◆ Aim of the exercise ◆
Please reproduce all entries word for word and omit their pictures.
Available data START
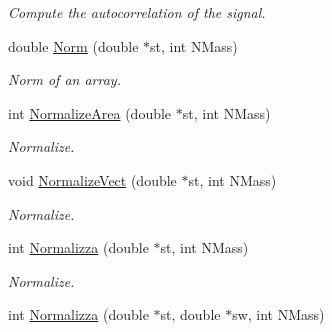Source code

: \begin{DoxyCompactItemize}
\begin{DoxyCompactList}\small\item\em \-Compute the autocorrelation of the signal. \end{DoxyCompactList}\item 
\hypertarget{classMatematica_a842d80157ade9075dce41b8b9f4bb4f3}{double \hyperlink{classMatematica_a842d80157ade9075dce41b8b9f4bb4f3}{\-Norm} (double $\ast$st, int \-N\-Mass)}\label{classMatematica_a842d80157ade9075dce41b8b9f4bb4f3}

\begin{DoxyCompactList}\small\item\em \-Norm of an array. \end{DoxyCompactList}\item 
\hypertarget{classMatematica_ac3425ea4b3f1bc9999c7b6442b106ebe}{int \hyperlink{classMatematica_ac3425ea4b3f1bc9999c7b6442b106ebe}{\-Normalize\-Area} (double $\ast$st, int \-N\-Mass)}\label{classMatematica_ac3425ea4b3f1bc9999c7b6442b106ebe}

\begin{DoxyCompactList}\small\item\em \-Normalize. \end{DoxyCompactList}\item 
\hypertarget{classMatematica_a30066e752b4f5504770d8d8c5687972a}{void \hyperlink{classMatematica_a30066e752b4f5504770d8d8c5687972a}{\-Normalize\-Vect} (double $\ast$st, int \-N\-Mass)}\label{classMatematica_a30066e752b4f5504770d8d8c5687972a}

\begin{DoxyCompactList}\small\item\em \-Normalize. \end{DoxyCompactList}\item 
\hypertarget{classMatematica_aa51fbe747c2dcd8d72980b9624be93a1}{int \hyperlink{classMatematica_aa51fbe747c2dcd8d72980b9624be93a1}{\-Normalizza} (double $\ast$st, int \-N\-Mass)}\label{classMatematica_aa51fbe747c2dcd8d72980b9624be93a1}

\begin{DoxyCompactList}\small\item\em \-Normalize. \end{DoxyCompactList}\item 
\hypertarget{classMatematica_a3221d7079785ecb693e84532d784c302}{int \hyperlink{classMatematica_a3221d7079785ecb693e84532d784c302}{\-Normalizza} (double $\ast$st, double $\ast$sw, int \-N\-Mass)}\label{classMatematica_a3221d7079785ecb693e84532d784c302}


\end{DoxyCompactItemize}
Available data END
◆ Answer ◆
Source code

: \begin{DoxyCompactItemize}
\begin{DoxyCompactList}\small\item\em \-Compute the autocorrelation of the signal. \end{DoxyCompactList}\item 
\hypertarget{classMatematica_a842d80157ade9075dce41b8b9f4bb4f3}{double \hyperlink{classMatematica_a842d80157ade9075dce41b8b9f4bb4f3}{\-Norm} (double $\ast$st, int \-N\-Mass)}\label{classMatematica_a842d80157ade9075dce41b8b9f4bb4f3}

\begin{DoxyCompactList}\small\item\em \-Norm of an array. \end{DoxyCompactList}\item 
\hypertarget{classMatematica_ac3425ea4b3f1bc9999c7b6442b106ebe}{int \hyperlink{classMatematica_ac3425ea4b3f1bc9999c7b6442b106ebe}{\-Normalize\-Area} (double $\ast$st, int \-N\-Mass)}\label{classMatematica_ac3425ea4b3f1bc9999c7b6442b106ebe}

\begin{DoxyCompactList}\small\item\em \-Normalize. \end{DoxyCompactList}\item 
\hypertarget{classMatematica_a30066e752b4f5504770d8d8c5687972a}{void \hyperlink{classMatematica_a30066e752b4f5504770d8d8c5687972a}{\-Normalize\-Vect} (double $\ast$st, int \-N\-Mass)}\label{classMatematica_a30066e752b4f5504770d8d8c5687972a}

\begin{DoxyCompactList}\small\item\em \-Normalize. \end{DoxyCompactList}\item 
\hypertarget{classMatematica_aa51fbe747c2dcd8d72980b9624be93a1}{int \hyperlink{classMatematica_aa51fbe747c2dcd8d72980b9624be93a1}{\-Normalizza} (double $\ast$st, int \-N\-Mass)}\label{classMatematica_aa51fbe747c2dcd8d72980b9624be93a1}

\begin{DoxyCompactList}\small\item\em \-Normalize. \end{DoxyCompactList}\item 
\hypertarget{classMatematica_a3221d7079785ecb693e84532d784c302}{int \hyperlink{classMatematica_a3221d7079785ecb693e84532d784c302}{\-Normalizza} (double $\ast$st, double $\ast$sw, int \-N\-Mass)}\label{classMatematica_a3221d7079785ecb693e84532d784c302}


\end{DoxyCompactItemize}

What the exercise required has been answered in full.